AMARCORD Nissan Z Proto dunque una coupé sportiva dal design esterno fresco, ma che anche comunica rispetto per il modello originale. A partire dalla vernice perlescente giallo brillante, omaggio a un popolare schema di verniciatura sia sulla prima generazione Z (S30), sia sulla 300ZX (Z32). Di colore nero invece il tetto. Anche il taglio del cofano e i fari a LED inclinati a forma di lacrima ricordano entrambi in modo inconfondibile la Z originale. Le dimensioni della griglia rettangolare sono simili a quella di 370Z, ma con l'aggiunta di squisite alette ovali. Trasudando sia sportività, sia massima eleganza.
BELLA PRESENZA Il collegamento alla Z del passato si fa ancora più evidente ai lati, con la linea del tetto a scorrere dal muso alla parte posteriore squadrata, e a generare il classico profilo a Z. I fari posteriori traggono infine ispirazione, a loro volta, dai fanali della 300ZX, reinterpretati in chiave moderna.

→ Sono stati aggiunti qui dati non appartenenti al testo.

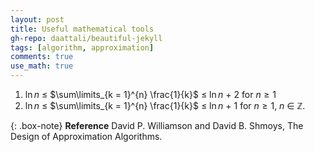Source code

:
 ```yaml
---
layout: post
title: Useful mathematical tools
gh-repo: daattali/beautiful-jekyll
tags: [algorithm, approximation]
comments: true
use_math: true
---
```


1. $\ln n$ $\le$ $\sum\limits_{k = 1}^{n} \frac{1}{k}$ $\le$ $\ln n$ $+$ $2$ for $n \ge 1$
2. $\ln n$ $\le$ $\sum\limits_{k = 1}^{n} \frac{1}{k}$ $\le$ $\ln n$ $+$ $1$ for $n \ge 1$, $n$ $\in$ $\mathbb{Z}$.

{: .box-note}
**Reference** David P. Williamson and David B. Shmoys, The Design of Approximation Algorithms.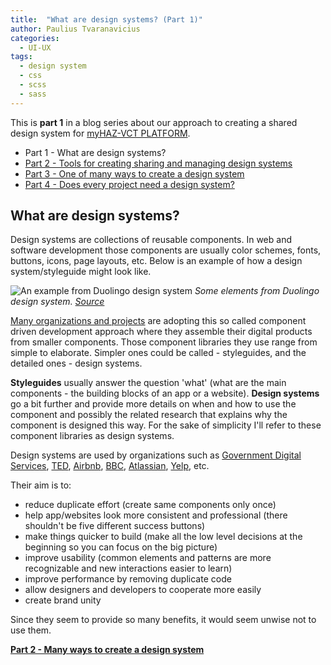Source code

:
 ```yaml
---
title:  "What are design systems? (Part 1)"
author: Paulius Tvaranavicius
categories:
  - UI-UX
tags:
  - design system
  - css
  - scss
  - sass
---
```


This is **part 1** in a blog series about our approach to creating a shared design system for [myHAZ-VCT PLATFORM](https://oda.bgs.ac.uk/).

- Part 1 - What are design systems?
- [Part 2 - Tools for creating sharing and managing design systems](../myhaz-design-system-2)
- [Part 3 - One of many ways to create a design system](../myhaz-design-system-3)
- [Part 4 - Does every project need a design system?](../myhaz-design-system-4)

## What are design systems?

Design systems are collections of reusable components. In web and software development those components are usually color schemes, fonts, buttons, icons, page layouts, etc. Below is an example of how a design system/styleguide might look like.

![An example from Duolingo design system](../../assets/images/2019-11-01-myhaz-design-system/duolingo-design-system.png)
*Some elements from Duolingo design system. [Source](https://dribbble.com/shots/3836227-Duolingo-Design-System-DDS-Elements)* 

[Many organizations and projects]((https://designsystemssurvey.seesparkbox.com/2019/)) are adopting this so called component driven development approach where they assemble their digital products from smaller components. Those component libraries they use range from simple to elaborate. Simpler ones could be called - styleguides, and the detailed ones - design systems.

**Styleguides** usually answer the question 'what' (what are the main components - the building blocks of an app or a website). **Design systems** go a bit further and provide more details on when and how to use the component and possibly the related research that explains why the component is designed this way. For the sake of simplicity I'll refer to these component libraries as design systems.

Design systems are used by organizations such as [Government Digital Services](https://design-system.service.gov.uk/), [TED](https://medium.com/made-by-ted/design-systems-c9de81da0b75), [Airbnb](https://airbnb.design/building-a-visual-language/), [BBC](https://www.bbc.co.uk/gel/guidelines/category/design-patterns), [Atlassian](https://www.atlassian.design/), [Yelp](https://www.yelp.co.uk/styleguide), etc. 

Their aim is to:

- reduce duplicate effort (create same components only once)
- help app/websites look more consistent and professional (there shouldn't be five different success buttons)
- make things quicker to build (make all the low level decisions at the beginning so you can focus on the big picture)
- improve usability (common elements and patterns are more recognizable and new interactions easier to learn)
- improve performance by removing duplicate code
- allow designers and developers to cooperate more easily
- create brand unity

Since they seem to provide so many benefits, it would seem unwise not to use them.

**[Part 2 - Many ways to create a design system](../myhaz-design-system-2)**
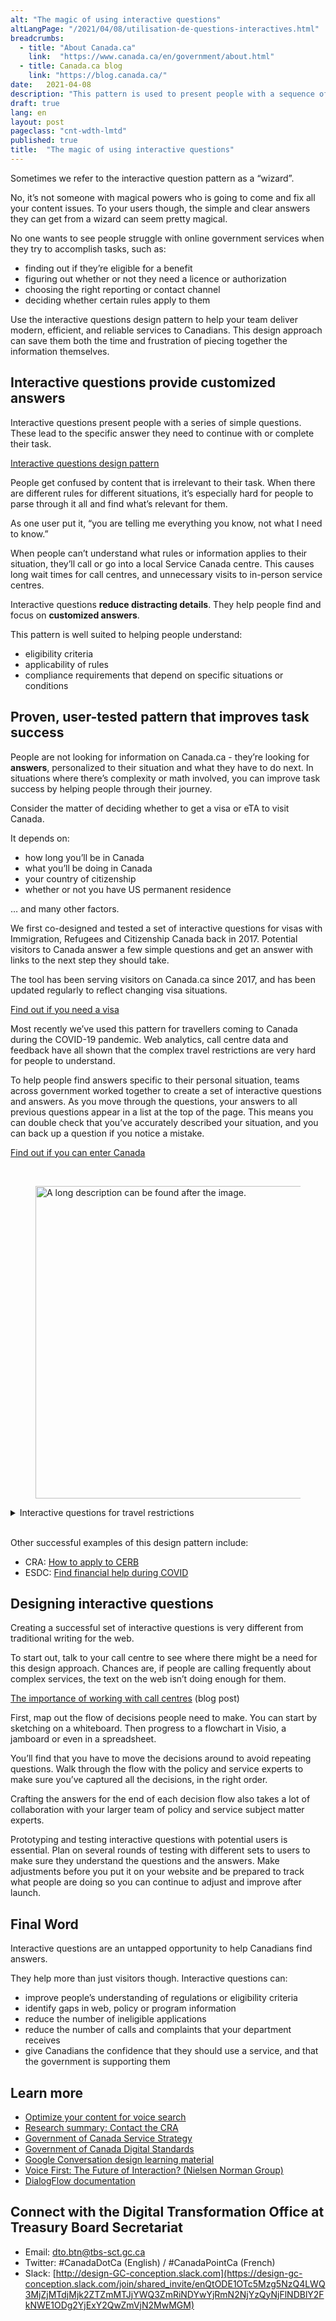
 ```yaml
---
alt: "The magic of using interactive questions"
altLangPage: "/2021/04/08/utilisation-de-questions-interactives.html"
breadcrumbs:
  - title: "About Canada.ca"
    link:  "https://www.canada.ca/en/government/about.html"
  - title: Canada.ca blog
    link: "https://blog.canada.ca/"
date:   2021-04-08
description: "This pattern is used to present people with a sequence of simple questions that leads to the specific answer they need to continue with or complete their task."
draft: true
lang: en
layout: post
pageclass: "cnt-wdth-lmtd"
published: true
title:  "The magic of using interactive questions"
---
```

Sometimes we refer to the interactive question pattern as a “wizard”.

No, it’s not someone with magical powers who is going to come and fix all your content issues. To your users though, the simple and clear answers they can get from a wizard can seem pretty magical.

No one wants to see people struggle with online government services when they try to accomplish tasks, such as:
* finding out if they’re eligible for a benefit
* figuring out whether or not they need a licence or authorization
* choosing the right reporting or contact channel
* deciding whether certain rules apply to them

Use the interactive questions design pattern to help your team deliver modern, efficient, and reliable services to Canadians. This design approach can save them both the time and frustration of piecing together the information themselves.

## Interactive questions provide customized answers

Interactive questions present people with a series of simple questions. These lead to the specific answer they need to continue with or complete their task.

[Interactive questions design pattern](https://design.canada.ca/common-design-patterns/interactive-questions.html)

People get confused by content that is irrelevant to their task. When there are different rules for different situations, it’s especially hard for people to parse through it all and find what’s relevant for them.

As one user put it, “you are telling me everything you know, not what I need to know.”

When people can’t understand what rules or information applies to their situation, they’ll call or go into a local Service Canada centre. This causes long wait times for call centres, and unnecessary visits to in-person service centres.

Interactive questions **reduce distracting details**. They help people find and focus on **customized answers**.

This pattern is well suited to helping people understand:
* eligibility criteria
* applicability of rules
* compliance requirements that depend on specific situations or conditions

## Proven, user-tested pattern that improves task success

People are not looking for information on Canada.ca - they’re looking for **answers**, personalized to their situation and what they have to do next. In situations where there’s complexity or math involved, you can improve task success by helping people through their journey.

Consider the matter of deciding whether to get a visa or eTA to visit Canada.

It depends on:

* how long you’ll be in Canada
* what you’ll be doing in Canada
* your country of citizenship
* whether or not you have US permanent residence

… and many other factors.

We first co-designed and tested a set of interactive questions for visas with Immigration, Refugees and Citizenship Canada back in 2017. Potential visitors to Canada answer a few simple questions and get an answer with links to the next step they should take.

The tool has been serving visitors on Canada.ca since 2017, and has been updated regularly to reflect changing visa situations.

[Find out if you need a visa](http://www.cic.gc.ca/english/visit/visas.asp)

Most recently we’ve used this pattern for travellers coming to Canada during the COVID-19 pandemic. Web analytics, call centre data and feedback have all shown that the complex travel restrictions are very hard for people to understand.

To help people find answers specific to their personal situation, teams across government worked together to create a set of interactive questions and answers. As you move through the questions, your answers to all previous questions appear in a list at the top of the page. This means you can double check that you’ve accurately described your situation, and you can back up a question if you notice a mistake.

[Find out if you can enter Canada](https://travel.gc.ca/travel-covid/travel-restrictions/wizard-start)

<br>
<figure>
<img class="img-responsive border" alt="A long description can be found after the image."
src="/images/interactive questions_EN.JPG" width="500">
</figure>
<details>
<summary>Interactive questions for travel restrictions</summary>
<p>The "Find out if you can travel to Canada" wizard displays all the answers you've provided as a persistent list at the top of the page above each new question it asks you.</p>
</details>
<br>

Other successful examples of this design pattern include:
* CRA: [How to apply to CERB](https://www.canada.ca/en/services/benefits/ei/cerb-application.html#apply)
* ESDC: [Find financial help during COVID](https://www.canada.ca/en/services/benefits/ei/cerb-application.html#apply)

## Designing interactive questions

Creating a successful set of interactive questions is very different from traditional writing for the web.

To start out, talk to your call centre to see where there might be a need for this design approach. Chances are, if people are calling frequently about complex services, the text on the web isn’t doing enough for them.

[The importance of working with call centres](https://blog.canada.ca/2021/03/01/work-with-call-centres.html) (blog post)

First, map out the flow of decisions people need to make. You can start by sketching on a whiteboard. Then progress to a flowchart in Visio, a jamboard or even in a spreadsheet.

You’ll find that you have to move the decisions around to avoid repeating questions. Walk through the flow with the policy and service experts to make sure you’ve captured all the decisions, in the right order.

Crafting the answers for the end of each decision flow also takes a lot of collaboration with your larger team of policy and service subject matter experts.

Prototyping and testing interactive questions with potential users is essential. Plan on several rounds of testing with different sets to users to make sure they understand the questions and the answers. Make adjustments before you put it on your website and be prepared to track what people are doing so you can continue to adjust and improve after launch.

## Final Word

Interactive questions are an untapped opportunity to help Canadians find answers.

They help more than just visitors though. Interactive questions can:
* improve people’s understanding of regulations or eligibility criteria
* identify gaps in web, policy or program information
* reduce the number of ineligible applications
* reduce the number of calls and complaints that your department receives
* give Canadians the confidence that they should use a service, and that the government is supporting them

## Learn more

* [Optimize your content for voice search](https://blog.canada.ca/2020/01/28/voice-search-optimization.html)
* [Research summary: Contact the CRA](https://blog.canada.ca/research-summaries/cra-contact-us-research-summary.html)
* [Government of Canada Service Strategy](https://open.canada.ca/en/content/government-canada-service-strategy)
* [Government of Canada Digital Standards](https://www.canada.ca/en/government/system/digital-government/government-canada-digital-standards.html)
* [Google Conversation design learning material](https://developers.google.com/actions/design/)
* [Voice First: The Future of Interaction? (Nielsen Norman Group)](https://blog.canada.ca/2020/06/05/designing-for-accessibility.html)
* [DialogFlow documentation](https://dialogflow.com/docs)

## Connect with the Digital Transformation Office at Treasury Board Secretariat

* Email: [dto.btn@tbs-sct.gc.ca](mailto:dto.btn@tbs-sct.gc.ca)
* Twitter: #CanadaDotCa (English) / #CanadaPointCa (French)
* Slack: [http://design-GC-conception.slack.com](https://design-gc-conception.slack.com/join/shared_invite/enQtODE1OTc5Mzg5NzQ4LWQ3MjZjMTdjMjk2ZTZmMTJjYWQ3ZmRiNDYwYjRmN2NjYzQyNjFlNDBlY2FkNWE1ODg2YjExY2QwZmVjN2MwMGM)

I leggeri trattamenti in fibra di carbonio sulle minigonne laterali, sul labbro inferiore anteriore e sul bordo posteriore, i cerchi in lega da 19 pollici e il doppio scarico, completano una presenza su strada effettivamente molto, molto brillante.
ABITACOLO All'interno, tutte le informazioni vitali si trovano nel quadro strumenti digitale da 12,3 pollici e sono disposte per aiutare il guidatore a coglierle a colpo d'occhio: come il punto di cambio della linea rossa, alla posizione delle dodici. A sua volta, il volante piatto offre controlli di accesso rapido, senza perdere la sua estetica vintage. Gli accenti gialli sono presenti in tutta la cabina, comprese le cuciture sul cruscotto. I sedili presentano anch'essi uno speciale accento giallo e una striscia graduata a strati al centro. Più sportiva di così...
IL MOTORE Sotto il cofano allungato, ecco dunque un motore biturbo V6 accoppiato a un cambio manuale a sei marce. Ancora allo stadio di prototipo, il propulsore è al lavoro per sincronizzare la potenza con la grazia e il controllo che hanno definito la Z negli ultimi 50 anni. Se con il lancio di Ariya, il SUV elettrico, Nissan apre all'era dell'elettrificazione e della guida autonoma, con Z proto dissotterra l'emozione di un'auto sportiva pura. Un'emozione che non passerà di moda neanche tra altri 50 anni.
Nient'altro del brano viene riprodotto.